Prices on the "starter streets" with smaller homes start in the high $200,000 range while larger homes on highly prized spacious lots with mature landscaping climb easily into the $800,000 range and above. Bargain hunters might still find one of the smaller, not yet renovated houses for less than $250,000, but they are becoming increasingly harder to find.
No contemporary apartment houses exist in this historic district, although some small, inexpensive rental units are on the southern border, facing a busy street. The average rent in Central Phoenix is $700.
The Phoenix Elementary School and the Phoenix Union High School districts serve Encanto/Palmcroft, coping with the challenges of a multi-lingual urban community. Phoenix College, a community college established in the 1920s, is nearby.
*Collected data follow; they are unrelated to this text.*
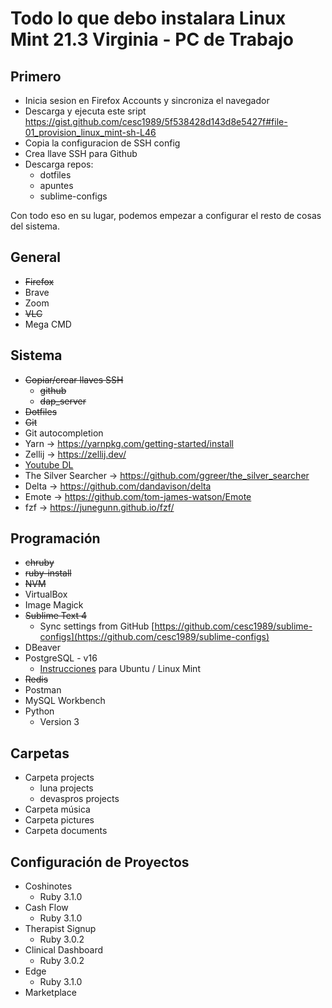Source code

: # Todo lo que debo instalara Linux Mint 21.3 Virginia - PC de Trabajo

## Primero

- Inicia sesion en Firefox Accounts y sincroniza el navegador
- Descarga y ejecuta este sript https://gist.github.com/cesc1989/5f538428d143d8e5427f#file-01_provision_linux_mint-sh-L46
- Copia la configuracion de SSH config
- Crea llave SSH para Github
- Descarga repos:
  - dotfiles
  - apuntes
  - sublime-configs

Con todo eso en su lugar, podemos empezar a configurar el resto de cosas del sistema.

## General

- ~~Firefox~~
- Brave
- Zoom
- ~~VLC~~
- Mega CMD

## Sistema

- ~~Copiar/crear llaves SSH~~
    - ~~github~~
    - ~~dap_server~~
- ~~Dotfiles~~
- ~~Git~~
- Git autocompletion
- Yarn -> https://yarnpkg.com/getting-started/install
- Zellij -> https://zellij.dev/
- [Youtube DL](https://github.com/ytdl-org/youtube-dl)
- The Silver Searcher -> https://github.com/ggreer/the_silver_searcher
- Delta -> https://github.com/dandavison/delta
- Emote -> https://github.com/tom-james-watson/Emote
- fzf -> https://junegunn.github.io/fzf/

## Programación

- ~~chruby~~
- ~~ruby-install~~
- ~~NVM~~
- VirtualBox
- Image Magick
- ~~Sublime Text 4~~
    - Sync settings from GitHub [https://github.com/cesc1989/sublime-configs](https://github.com/cesc1989/sublime-configs)
- DBeaver 
- PostgreSQL - v16 
    - [Instrucciones](https://www.digitalocean.com/community/tutorials/how-to-install-postgresql-on-ubuntu-22-04-quickstart) para Ubuntu / Linux Mint
- ~~Redis~~
- Postman
- MySQL Workbench
- Python
    - Version 3


## Carpetas

- Carpeta projects
    - luna projects
    - devaspros projects
- Carpeta música
- Carpeta pictures
- Carpeta documents

## Configuración de Proyectos

- Coshinotes    
    - Ruby 3.1.0
- Cash Flow
    - Ruby 3.1.0
- Therapist Signup
    - Ruby 3.0.2
- Clinical Dashboard
    - Ruby 3.0.2
- Edge
    - Ruby 3.1.0
- Marketplace
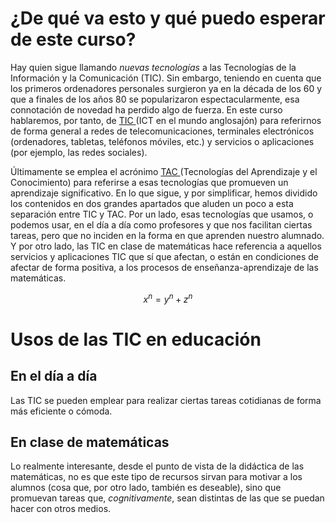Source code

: # ¿De qué va esto y qué puedo esperar de este curso?

Hay quien sigue llamando _nuevas tecnologías_ a las Tecnologías de la Información y la Comunicación \(TIC\). Sin embargo, teniendo en cuenta que los primeros ordenadores personales surgieron ya en la década de los 60 y que a finales de los años 80 se popularizaron espectacularmente, esa connotación de novedad ha perdido algo de fuerza. En este curso hablaremos, por tanto, de [TIC ](https://es.wikipedia.org/wiki/Tecnologías_de_la_información_y_la_comunicación)\(ICT en el mundo anglosajón\) para referirnos de forma general a redes de telecomunicaciones, terminales electrónicos \(ordenadores, tabletas, teléfonos móviles, etc.\) y servicios o aplicaciones \(por ejemplo, las redes sociales\).

Últimamente se emplea el acrónimo [TAC ](https://es.wikipedia.org/wiki/Tecnologías_del_aprendizaje_y_el_conocimiento)\(Tecnologías del Aprendizaje y el Conocimiento\) para referirse a esas tecnologías que promueven un aprendizaje significativo. En lo que sigue, y por simplificar, hemos dividido los contenidos en dos grandes apartados que aluden un poco a esta separación entre TIC y TAC. Por un lado, esas tecnologías que usamos, o podemos usar, en el día a día como profesores y que nos facilitan ciertas tareas, pero que no inciden en la forma en que aprenden nuestro alumnado. Y por otro lado, las TIC en clase de matemáticas hace referencia a aquellos servicios y aplicaciones TIC que sí que afectan, o están en condiciones de afectar de forma positiva, a los procesos de enseñanza-aprendizaje de las matemáticas.

$$x^n=y^n+z^n$$

# Usos de las TIC en educación

## En el día a día

Las TIC se pueden emplear para realizar ciertas tareas cotidianas de forma más eficiente o cómoda.

## En clase de matemáticas

Lo realmente interesante, desde el punto de vista de la didáctica de las matemáticas, no es que este tipo de recursos sirvan para motivar a los alumnos \(cosa que, por otro lado, también es deseable\), sino que promuevan tareas que, _cognitivamente_, sean distintas de las que se puedan hacer con otros medios.

#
Famed for its Native American collections, the internationally known Heard Museum, is one mile away on Central Avenue. The architecturally modern Phoenix Art Museum is a stone's throw past the Heard. The soaring edifice of the Barr Central Library is a half mile further down Central, its top floor framed by walls of glass two stories high.
For sports fans, Chase Field, a huge sports stadium with a retractable roof and a real grass playing field that houses the Arizona Diamondbacks, and the U.S. Airways Center, home to the Phoenix Suns, are three miles away in downtown Phoenix. The ornate and historic Orpheum Theater and Herberger Theater Center are also downtown.
The petite but lively downtown arts scene hosts a monthly studio walk. Two farmers' markets have set up shop in downtown's outdoor parks.
Closer to home, Encanto Park offers a nine-hole city golf course, tennis courts, swimming pool and a small Kiddieland amusement park. Encanto/Palmcroft residents hold monthly book club meetings, annual holiday parties and a bi-annual home tour that attracts hundreds of visitors.
About three miles away is Downtown Phoenix — a short five-minute commute on surface streets. The Papago Freeway or Interstate 10 is a half mile away. On I-10, commuters and students can be in Tempe in 15 or 20 minutes. Scottsdale is about a half-hour away via freeways and surface streets.